Technology
Meta loses senior executive leading internal AI tools push
Meta is losing Emily Dalton Smith, the executive tapped to lead product work on its internal AI tools, just as the company is trying to force artificial intelligence deeper into both its products and its own operations. Her departure underscores how the push to reorganize around AI is reshaping management at the same time it is rewriting workflows.
Smith had been at Meta since 2015 and previously served as vice president of product management, including leading product for Threads, the company’s Twitter-like microblogging service.

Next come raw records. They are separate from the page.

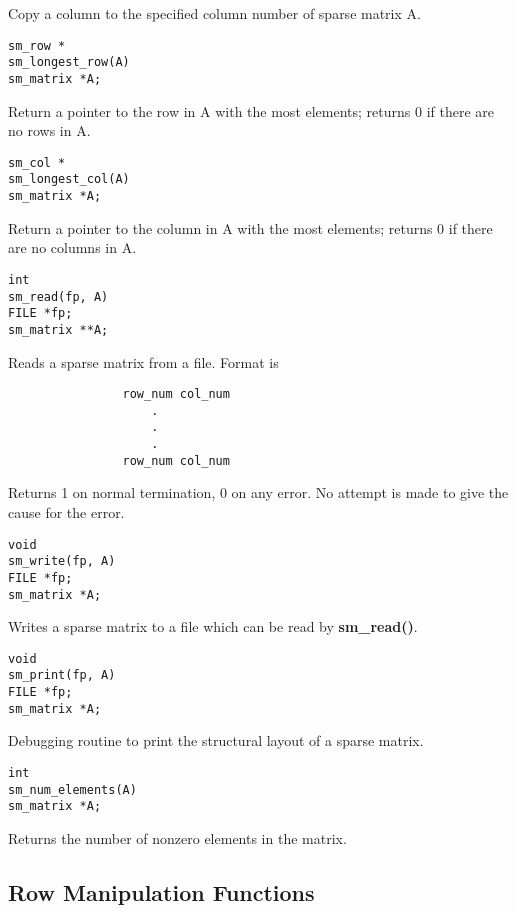         Copy a column to the specified column number of sparse matrix A.


\begin{verbatim}
sm_row *
sm_longest_row(A)
sm_matrix *A;
\end{verbatim}

        Return a pointer to the row in A with the most elements; returns
        0 if there are no rows in A.


\begin{verbatim}
sm_col *
sm_longest_col(A)
sm_matrix *A;
\end{verbatim}

        Return a pointer to the column in A with the most elements; returns
        0 if there are no columns in A.


\begin{verbatim}
int
sm_read(fp, A)
FILE *fp;
sm_matrix **A;
\end{verbatim}

        Reads a sparse matrix from a file.  Format is

\begin{verbatim}
                row_num col_num
                    .
                    .
                    .
                row_num col_num
\end{verbatim}

        Returns 1 on normal termination, 0 on any error.  No attempt is made
        to give the cause for the error.


\begin{verbatim}
void
sm_write(fp, A)
FILE *fp;
sm_matrix *A;
\end{verbatim}

        Writes a sparse matrix to a file which can be read by
        {\bf sm\_read()}.


\begin{verbatim}
void
sm_print(fp, A)
FILE *fp;
sm_matrix *A;
\end{verbatim}

        Debugging routine to print the structural layout of a sparse matrix.


\begin{verbatim}
int
sm_num_elements(A)
sm_matrix *A;
\end{verbatim}

        Returns the number of nonzero elements in the matrix.

\subsection{Row Manipulation Functions}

Meta told employees only about two months earlier that Smith would help steer efforts to improve internal AI tooling, making the timing of her exit especially sensitive for a team still in transition.
At the center of that effort is Metamate, the system Meta has been consolidating its internal AI tools into as a single entry point for workplace tasks such as research, product development and presentations. The broader overhaul is part of an internal AI-for-work push aimed at building AI agents that can handle tasks now performed by employees. That strategy has already triggered employee backlash, with staff criticizing executives in company meetings and on internal message boards.

The reorganization has not been limited to software and workflows. Meta’s AI-driven reset has included layoffs of about 10% of the workforce, or roughly 8,000 employees, and the transfer of about 7,000 workers into new AI-related roles. Reuters has described the total impact of the restructuring as potentially affecting close to 20% of Meta’s roughly 78,000 employees. Meta said in April it would cut 10% of its workforce, with the cuts beginning on May 20, 2026.
The pressure around the effort became clearer on June 12, when Mark Zuckerberg told employees that Meta had made mistakes in its AI workforce shift. He said the company would try to find new roles for people reassigned to train AI models and said Meta did not expect additional company-wide layoffs this year.

Smith’s departure now lands inside a still-moving internal reset, not after it has settled. For Meta, the loss of a senior product executive in charge of a core AI initiative is a reminder that the race to become an AI-first company is testing not just the product roadmap, but the stability of the organization itself.